These days, a lot of us feel anxious because of the pandemic, but we’re all doing the best we can with what we have. As we slowly but surely transition into blended or online learning, we also have to realize that this change could affect our well-being. People assume that studying from home is easy, because we no longer have to wake up extra early, wear our uniforms, or get to school before the bell rings. But we live in very uncertain times—and in a health crisis—no less.
Still, we're marching on, and we're learning to adapt. So it’s really important that we take care of ourselves. After all, tending to our physical, mental, and emotional needs while we do online learning is important, too! Below, some tips I find to be very helpful on how you can practice self-care at home.
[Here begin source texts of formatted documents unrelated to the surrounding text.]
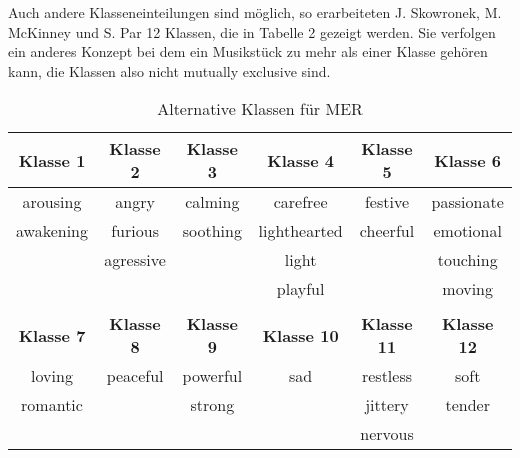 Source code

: \documentclass[11pt,a4paper]{article}
\begin{document}
Auch andere Klasseneinteilungen sind möglich, so erarbeiteten J. Skowronek, M. McKinney und S. Par  \cite{7cd5f337a4b030e3fafd0b4bc7e0976ff7cc1ec8c28d583c5dab695e0ee78941} 12 Klassen, die in Tabelle 2 gezeigt werden. Sie verfolgen ein anderes Konzept bei dem ein Musikstück zu mehr als einer Klasse gehören kann, die Klassen also nicht mutually exclusive sind.
\begin{center}
\begin{table}[h!]
\begin{tabular}{c c c c c c}
\textbf{Klasse 1} & \textbf{Klasse 2} & \textbf{Klasse 3} & \textbf{Klasse 4} & \textbf{Klasse 5} & \textbf{Klasse 6} \\
\hline
arousing  & angry     & calming  & carefree     & festive  & passionate \\
awakening & furious   & soothing & lighthearted & cheerful & emotional \\
          & agressive &          & light        &          & touching    \\
          &           &          & playful      &          & moving      \\
\vspace{10pt}\\
\textbf{Klasse 7} & \textbf{Klasse 8} & \textbf{Klasse 9} & \textbf{Klasse 10} & \textbf{Klasse 11} & \textbf{Klasse 12}\\
\hline
loving   & peaceful & powerful & sad & restless & soft\\
romantic &          & strong   &     & jittery  & tender\\
         &          &          &     & nervous  & \\
\end{tabular}
\caption[Alternative Music Emotion Recognition Klassen]{Alternative Klassen für MER}
\end{table}
\end{center}
\end{document}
Sleep early and follow your bedtime.
Without the premise of having to wake up early for school, it becomes harder for us to hit the hay at a reasonable time. But having enough sleep allows our body to recuperate and store enough energy for the next day. I use apps and listen to ASMR podcasts to help me fall asleep by 9:00 P.M. from Sunday to Thursday and 11:00 P.M. or midnight on Fridays and Saturdays. This is how I train my body clock around our new routines at home.
Open up to parents, siblings, or teachers and friends.
I know opening up is hard, especially now. Everyone's carrying added weight, which sometimes, we don’t want to acknowledge. However, my sister told me that it's very important to validate your own negative feelings when they arise. Sure, we may not all be close to our moms and dads or siblings, but it helps to let them know when you're having a hard time.
My sister, who was diagnosed with Major Depressive Disorder (MDD) taught me the importance of sharing our thoughts and feelings with family because they should be our main source of support. If you can’t open up to them, reach out to your school's guidance counselor, adviser, or your best friends. Talking with people who care about you will help you acknowledge the negative feelings you have, so you can resolve them together. In the midst of this pandemic, it’s important to try to reach out to friends through calls or chats.
Meditate upon waking up.
The first thing I do once I open my eyes in the morning is to blink several times, check my phone, and close it again. Yes, you read that right. Before I close my lids again, I play self-meditation videos on YouTube, and listen to the audio as I breathe in and out slowly. This conditions my brain to wake up naturally, and sets me up to think positively throughout the day. There are tons of meditation guides that last for five to ten minutes to help us realign, and remove our anxieties as we begin the day.
Drink lots of water and snack frequently.
Keeping ourselves hydrated is very important. Drinking water helps regulate our temperature, and allows us to focus; while healthy snacking gives us enough energy to fuel long days.
Take your eyes off the screen and stretch.
Staring at the computer monitor for hours and being on camera for our virtual classes can be physically draining and emotionally taxing. We are flooded with so many images and that our brains get overstimulated and overwhelmed. I try to take my eyes off the screen every once in a while to stare outside my window, or the wall of my bedroom. In between classes, I like to stand up and stretch, walk to the living room or kitchen, and breathe deeply before going back into my studies.
At the end of the day, count your wins, and reward yourself.
Before heading to bed again, I write down all the things that I did in my journal that I consider "small wins." This helps me identify the things I'm grateful for in life, and it inspires me to accomplish more for the next day. It's a great way to put myself to sleep after a long day and as a reward, I usually drink tea or give myself a few minutes to do the things that I like, like listening to K-pop or doing paint by numbers.